CANADA – Barry Callebaut has officially opened its third chocolate manufacturing facility in Ontario, Canada, marking a major expansion of its North American operations.
The newly constructed plant in Brantford features advanced cocoa and chocolate production lines as well as warehousing, supporting the company’s efforts to increase capacity and serve customers with greater flexibility.
The factory is equipped with modern systems dedicated to liquid molding, liquid chocolate, and industrial molding across multiple applications.
According to the company, these capabilities will enable it to meet a wider range of customer requirements while strengthening supply reliability throughout the region.
This development represents Barry Callebaut’s first new factory in North America since 2008 and its largest capital investment in the region to date.
The project, valued at US$104 million, expands the company’s footprint beyond its existing facilities in Chatham, Ontario, and St.

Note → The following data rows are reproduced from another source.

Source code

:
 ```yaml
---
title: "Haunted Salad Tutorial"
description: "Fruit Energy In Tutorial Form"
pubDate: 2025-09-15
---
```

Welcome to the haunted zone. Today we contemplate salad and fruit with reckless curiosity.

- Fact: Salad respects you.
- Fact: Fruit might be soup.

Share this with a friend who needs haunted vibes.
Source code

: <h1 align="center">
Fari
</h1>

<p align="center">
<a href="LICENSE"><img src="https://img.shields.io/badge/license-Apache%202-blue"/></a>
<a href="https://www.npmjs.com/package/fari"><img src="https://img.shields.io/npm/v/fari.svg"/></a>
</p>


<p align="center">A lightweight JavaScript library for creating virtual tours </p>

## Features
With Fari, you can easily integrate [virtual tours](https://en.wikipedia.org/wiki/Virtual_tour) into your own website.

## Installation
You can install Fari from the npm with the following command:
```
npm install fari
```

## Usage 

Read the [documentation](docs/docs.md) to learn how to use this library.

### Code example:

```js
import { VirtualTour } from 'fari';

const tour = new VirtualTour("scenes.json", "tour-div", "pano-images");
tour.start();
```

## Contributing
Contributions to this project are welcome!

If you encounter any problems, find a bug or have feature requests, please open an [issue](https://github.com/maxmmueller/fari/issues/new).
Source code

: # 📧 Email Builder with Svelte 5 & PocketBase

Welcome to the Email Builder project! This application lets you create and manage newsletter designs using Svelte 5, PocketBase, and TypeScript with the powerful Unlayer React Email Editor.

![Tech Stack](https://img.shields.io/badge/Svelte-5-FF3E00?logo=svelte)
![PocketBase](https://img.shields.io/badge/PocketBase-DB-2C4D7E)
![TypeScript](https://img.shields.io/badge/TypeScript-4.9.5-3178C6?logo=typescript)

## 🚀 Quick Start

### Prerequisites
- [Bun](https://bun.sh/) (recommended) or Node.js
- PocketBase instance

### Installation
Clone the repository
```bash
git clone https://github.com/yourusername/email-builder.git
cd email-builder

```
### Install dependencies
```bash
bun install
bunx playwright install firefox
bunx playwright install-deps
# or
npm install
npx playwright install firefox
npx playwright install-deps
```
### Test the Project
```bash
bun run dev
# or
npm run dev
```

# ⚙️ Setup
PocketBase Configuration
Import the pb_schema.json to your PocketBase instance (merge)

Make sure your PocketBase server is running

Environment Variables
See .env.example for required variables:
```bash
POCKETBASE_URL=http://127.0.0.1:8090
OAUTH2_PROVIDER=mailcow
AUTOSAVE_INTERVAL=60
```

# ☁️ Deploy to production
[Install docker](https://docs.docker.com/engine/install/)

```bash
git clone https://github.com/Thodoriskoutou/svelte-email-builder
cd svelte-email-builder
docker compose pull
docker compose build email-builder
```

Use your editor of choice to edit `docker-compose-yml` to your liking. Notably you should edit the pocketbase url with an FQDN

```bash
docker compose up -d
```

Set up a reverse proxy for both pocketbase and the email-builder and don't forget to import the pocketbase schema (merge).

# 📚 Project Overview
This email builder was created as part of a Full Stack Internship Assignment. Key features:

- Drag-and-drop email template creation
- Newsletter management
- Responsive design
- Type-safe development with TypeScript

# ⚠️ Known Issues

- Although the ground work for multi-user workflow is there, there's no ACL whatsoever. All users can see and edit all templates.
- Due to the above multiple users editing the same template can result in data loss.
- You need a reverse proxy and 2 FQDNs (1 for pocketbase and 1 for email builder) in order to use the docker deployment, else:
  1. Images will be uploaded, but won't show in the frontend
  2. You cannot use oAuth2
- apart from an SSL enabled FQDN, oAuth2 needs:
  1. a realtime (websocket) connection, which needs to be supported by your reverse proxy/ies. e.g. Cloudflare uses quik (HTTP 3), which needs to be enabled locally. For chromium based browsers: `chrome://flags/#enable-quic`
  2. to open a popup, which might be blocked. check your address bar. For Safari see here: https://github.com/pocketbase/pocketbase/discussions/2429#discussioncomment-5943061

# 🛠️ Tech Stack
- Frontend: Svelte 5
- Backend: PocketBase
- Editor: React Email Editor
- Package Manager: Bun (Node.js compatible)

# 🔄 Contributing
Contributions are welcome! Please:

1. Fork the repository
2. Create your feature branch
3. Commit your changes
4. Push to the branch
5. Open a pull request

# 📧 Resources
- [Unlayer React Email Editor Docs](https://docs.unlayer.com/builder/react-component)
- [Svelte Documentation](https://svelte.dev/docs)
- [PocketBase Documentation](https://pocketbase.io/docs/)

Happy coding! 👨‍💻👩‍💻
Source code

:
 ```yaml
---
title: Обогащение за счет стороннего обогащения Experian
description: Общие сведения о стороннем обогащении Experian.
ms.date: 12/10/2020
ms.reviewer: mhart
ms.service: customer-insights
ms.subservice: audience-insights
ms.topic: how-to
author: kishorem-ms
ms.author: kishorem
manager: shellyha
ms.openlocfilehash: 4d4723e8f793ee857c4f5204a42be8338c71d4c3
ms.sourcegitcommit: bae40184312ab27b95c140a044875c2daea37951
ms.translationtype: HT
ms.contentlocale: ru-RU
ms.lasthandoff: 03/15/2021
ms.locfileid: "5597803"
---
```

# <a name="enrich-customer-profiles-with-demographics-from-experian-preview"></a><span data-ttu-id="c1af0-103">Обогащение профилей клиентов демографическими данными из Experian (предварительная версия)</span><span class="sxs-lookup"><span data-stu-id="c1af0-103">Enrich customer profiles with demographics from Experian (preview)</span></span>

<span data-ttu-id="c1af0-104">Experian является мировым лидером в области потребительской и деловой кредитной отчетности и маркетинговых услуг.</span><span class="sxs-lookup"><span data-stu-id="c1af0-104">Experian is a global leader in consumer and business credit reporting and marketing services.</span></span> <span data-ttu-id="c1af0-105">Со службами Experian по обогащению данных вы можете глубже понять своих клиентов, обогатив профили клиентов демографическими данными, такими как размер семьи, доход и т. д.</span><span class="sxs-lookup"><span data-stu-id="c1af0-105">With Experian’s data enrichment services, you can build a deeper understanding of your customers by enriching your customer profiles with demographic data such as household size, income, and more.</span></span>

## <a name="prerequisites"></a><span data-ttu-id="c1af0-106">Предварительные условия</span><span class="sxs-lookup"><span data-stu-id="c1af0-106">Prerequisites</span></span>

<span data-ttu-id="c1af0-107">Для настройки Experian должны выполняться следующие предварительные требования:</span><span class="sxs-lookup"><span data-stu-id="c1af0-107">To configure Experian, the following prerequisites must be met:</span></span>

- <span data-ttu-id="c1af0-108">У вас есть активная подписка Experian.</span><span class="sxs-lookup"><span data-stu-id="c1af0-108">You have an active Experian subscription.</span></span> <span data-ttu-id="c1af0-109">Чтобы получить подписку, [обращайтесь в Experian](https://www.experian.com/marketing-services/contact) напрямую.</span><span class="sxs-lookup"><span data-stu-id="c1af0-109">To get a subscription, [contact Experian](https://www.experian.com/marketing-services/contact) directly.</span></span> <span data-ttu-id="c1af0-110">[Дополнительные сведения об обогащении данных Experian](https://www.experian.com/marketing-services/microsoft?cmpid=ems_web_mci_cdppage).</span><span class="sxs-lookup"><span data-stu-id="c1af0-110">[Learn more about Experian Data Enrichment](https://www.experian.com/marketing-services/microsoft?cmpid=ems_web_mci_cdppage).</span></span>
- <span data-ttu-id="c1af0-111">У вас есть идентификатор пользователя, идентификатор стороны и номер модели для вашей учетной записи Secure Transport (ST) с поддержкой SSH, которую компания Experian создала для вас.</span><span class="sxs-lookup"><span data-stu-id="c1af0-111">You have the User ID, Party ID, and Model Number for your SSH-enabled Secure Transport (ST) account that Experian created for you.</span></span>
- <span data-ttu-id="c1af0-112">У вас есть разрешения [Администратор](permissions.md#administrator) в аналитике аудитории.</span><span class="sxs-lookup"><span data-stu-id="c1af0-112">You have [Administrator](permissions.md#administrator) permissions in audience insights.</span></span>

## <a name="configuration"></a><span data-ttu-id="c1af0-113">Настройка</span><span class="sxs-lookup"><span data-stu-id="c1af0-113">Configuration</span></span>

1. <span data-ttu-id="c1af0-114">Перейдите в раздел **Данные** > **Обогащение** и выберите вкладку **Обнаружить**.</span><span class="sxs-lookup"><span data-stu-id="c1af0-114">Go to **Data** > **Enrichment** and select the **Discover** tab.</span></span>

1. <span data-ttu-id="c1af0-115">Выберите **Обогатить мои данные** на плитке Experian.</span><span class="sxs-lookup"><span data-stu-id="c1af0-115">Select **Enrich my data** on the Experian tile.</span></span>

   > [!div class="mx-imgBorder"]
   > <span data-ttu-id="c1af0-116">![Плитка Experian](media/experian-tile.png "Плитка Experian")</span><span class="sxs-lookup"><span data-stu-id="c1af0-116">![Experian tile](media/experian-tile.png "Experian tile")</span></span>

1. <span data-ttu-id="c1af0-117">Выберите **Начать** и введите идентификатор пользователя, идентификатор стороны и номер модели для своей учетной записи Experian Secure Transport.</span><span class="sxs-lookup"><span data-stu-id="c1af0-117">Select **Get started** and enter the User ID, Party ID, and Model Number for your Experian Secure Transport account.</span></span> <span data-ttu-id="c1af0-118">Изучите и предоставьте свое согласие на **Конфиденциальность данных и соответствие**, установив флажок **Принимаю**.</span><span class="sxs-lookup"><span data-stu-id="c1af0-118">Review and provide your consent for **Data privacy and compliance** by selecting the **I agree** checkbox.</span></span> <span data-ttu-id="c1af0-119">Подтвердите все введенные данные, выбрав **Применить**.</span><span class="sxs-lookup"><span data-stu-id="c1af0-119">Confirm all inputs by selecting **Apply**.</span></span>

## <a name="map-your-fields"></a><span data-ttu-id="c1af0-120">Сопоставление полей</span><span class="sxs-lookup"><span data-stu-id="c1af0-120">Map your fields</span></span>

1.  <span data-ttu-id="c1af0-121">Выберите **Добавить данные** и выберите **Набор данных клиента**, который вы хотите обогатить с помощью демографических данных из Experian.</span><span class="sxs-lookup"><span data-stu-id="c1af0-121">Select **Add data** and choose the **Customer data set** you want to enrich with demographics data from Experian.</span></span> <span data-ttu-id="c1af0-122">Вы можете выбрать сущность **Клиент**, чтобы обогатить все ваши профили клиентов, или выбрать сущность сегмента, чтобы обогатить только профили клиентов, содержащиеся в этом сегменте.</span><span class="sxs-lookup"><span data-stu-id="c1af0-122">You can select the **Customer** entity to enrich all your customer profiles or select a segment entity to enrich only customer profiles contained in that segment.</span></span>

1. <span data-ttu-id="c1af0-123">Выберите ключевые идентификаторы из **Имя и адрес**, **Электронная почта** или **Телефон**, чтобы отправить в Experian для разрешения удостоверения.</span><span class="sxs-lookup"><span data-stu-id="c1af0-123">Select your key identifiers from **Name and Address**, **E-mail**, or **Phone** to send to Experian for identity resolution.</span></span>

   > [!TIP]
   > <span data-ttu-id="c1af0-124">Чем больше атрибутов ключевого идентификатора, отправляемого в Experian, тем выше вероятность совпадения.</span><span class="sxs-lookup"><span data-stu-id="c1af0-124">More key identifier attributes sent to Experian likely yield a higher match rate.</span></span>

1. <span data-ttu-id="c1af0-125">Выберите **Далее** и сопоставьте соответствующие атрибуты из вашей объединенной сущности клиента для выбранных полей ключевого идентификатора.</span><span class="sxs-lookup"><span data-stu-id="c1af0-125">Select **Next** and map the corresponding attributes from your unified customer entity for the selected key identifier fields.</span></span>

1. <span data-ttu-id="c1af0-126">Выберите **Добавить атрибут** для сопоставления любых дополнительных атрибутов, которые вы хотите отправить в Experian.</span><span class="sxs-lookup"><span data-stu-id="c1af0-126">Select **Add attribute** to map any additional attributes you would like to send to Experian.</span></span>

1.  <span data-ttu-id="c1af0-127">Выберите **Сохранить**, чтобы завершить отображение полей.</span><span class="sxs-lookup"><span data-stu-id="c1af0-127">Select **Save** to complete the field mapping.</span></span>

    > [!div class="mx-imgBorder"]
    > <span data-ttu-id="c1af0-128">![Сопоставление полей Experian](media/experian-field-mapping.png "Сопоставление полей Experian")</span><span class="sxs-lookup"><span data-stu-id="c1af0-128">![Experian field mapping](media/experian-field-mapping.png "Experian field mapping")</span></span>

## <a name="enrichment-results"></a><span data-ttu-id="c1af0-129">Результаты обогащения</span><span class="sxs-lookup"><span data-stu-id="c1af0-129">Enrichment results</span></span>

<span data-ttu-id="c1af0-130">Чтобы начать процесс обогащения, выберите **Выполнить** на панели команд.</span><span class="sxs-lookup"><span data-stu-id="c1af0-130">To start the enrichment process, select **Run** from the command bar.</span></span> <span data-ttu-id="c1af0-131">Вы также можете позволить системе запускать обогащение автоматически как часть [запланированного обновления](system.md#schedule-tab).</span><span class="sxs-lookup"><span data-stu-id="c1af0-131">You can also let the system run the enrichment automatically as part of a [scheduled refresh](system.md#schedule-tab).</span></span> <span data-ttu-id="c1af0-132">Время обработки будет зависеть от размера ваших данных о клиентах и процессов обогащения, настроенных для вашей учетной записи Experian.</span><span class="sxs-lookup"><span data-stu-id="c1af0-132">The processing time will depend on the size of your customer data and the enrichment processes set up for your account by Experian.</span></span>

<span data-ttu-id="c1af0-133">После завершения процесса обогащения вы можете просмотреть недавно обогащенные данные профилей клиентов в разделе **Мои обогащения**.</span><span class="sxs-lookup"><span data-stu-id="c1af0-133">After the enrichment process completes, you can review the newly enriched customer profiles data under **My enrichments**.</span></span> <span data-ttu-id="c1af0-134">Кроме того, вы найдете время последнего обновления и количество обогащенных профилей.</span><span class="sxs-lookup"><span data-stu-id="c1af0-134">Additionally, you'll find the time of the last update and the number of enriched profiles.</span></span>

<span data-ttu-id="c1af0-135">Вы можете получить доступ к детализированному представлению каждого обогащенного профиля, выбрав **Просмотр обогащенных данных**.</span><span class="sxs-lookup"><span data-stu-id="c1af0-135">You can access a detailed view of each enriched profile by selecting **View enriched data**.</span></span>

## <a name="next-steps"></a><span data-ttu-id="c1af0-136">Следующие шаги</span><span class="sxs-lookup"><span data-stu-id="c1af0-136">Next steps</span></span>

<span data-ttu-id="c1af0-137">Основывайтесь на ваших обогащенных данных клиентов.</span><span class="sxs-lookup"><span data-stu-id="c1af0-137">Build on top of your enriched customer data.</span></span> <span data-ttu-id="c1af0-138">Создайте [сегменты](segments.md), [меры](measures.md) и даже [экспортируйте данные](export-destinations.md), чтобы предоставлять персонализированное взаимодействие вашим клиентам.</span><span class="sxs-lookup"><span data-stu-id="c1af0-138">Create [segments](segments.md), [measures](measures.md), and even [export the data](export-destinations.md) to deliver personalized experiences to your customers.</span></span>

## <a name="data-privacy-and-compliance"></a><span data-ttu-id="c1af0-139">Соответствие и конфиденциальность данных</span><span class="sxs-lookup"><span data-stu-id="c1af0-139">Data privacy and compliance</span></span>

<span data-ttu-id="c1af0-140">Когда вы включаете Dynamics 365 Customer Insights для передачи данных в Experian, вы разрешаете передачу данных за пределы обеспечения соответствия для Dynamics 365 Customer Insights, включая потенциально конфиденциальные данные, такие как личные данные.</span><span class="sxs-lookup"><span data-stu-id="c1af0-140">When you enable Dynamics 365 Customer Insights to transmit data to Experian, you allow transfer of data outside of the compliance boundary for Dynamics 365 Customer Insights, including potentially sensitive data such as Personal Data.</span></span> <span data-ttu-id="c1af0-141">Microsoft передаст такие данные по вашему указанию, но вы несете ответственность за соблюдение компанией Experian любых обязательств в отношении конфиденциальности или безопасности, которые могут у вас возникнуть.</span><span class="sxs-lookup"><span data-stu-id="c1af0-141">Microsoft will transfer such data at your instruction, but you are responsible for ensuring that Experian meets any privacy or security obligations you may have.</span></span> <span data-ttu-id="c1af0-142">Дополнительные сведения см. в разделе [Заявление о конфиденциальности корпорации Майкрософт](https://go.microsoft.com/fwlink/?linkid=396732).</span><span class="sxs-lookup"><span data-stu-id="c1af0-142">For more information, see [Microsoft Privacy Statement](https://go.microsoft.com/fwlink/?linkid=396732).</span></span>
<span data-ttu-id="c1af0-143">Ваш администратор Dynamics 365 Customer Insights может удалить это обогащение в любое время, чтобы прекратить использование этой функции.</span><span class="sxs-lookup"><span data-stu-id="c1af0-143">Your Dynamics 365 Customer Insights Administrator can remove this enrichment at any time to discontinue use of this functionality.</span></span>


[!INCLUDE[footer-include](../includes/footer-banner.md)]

Hyacinthe, Quebec. The opening is viewed as an important milestone in the company’s ongoing North American growth strategy.
“Brantford is more than a new facility, it’s a hub for innovation, service and excellence in everything we create,” said Natasha Chen, president for North America at Barry Callebaut.
She added that the site will enhance collaboration with customers and reinforce the company’s long-term presence in Canada and across the broader market.
The facility’s inauguration comes shortly after Barry Callebaut released its financial results for the 2024/25 fiscal year. Revenue increased by 42.4 percent to CHF14.79 billion (US$15.9 billion), driven primarily by higher pricing.
However, the company reported a decline in sales volumes due to shifting consumer behaviour and challenging market conditions. Total volumes fell by 6.8 percent to 2.13 million tonnes.
The Global Chocolate division posted a 5.3 percent decrease, while volumes in Global Cocoa declined by 12.8 percent.
Barry Callebaut attributed the contraction in its cocoa operations to softer consumption trends and a strategic focus on return generation within the segment. Despite the slowdown, the company is prioritizing financial stability and operational resilience in the coming year.
For the 2025/26 fiscal period, the group plans to reduce leverage to below 3.5x Net Debt/EBITDA and position itself for renewed volume growth. The company expects a challenging first half, with recovery projected later in the year.
Forecasts include low-to-mid single-digit growth in recurring EBIT and double-digit growth in recurring profit before tax in local currencies.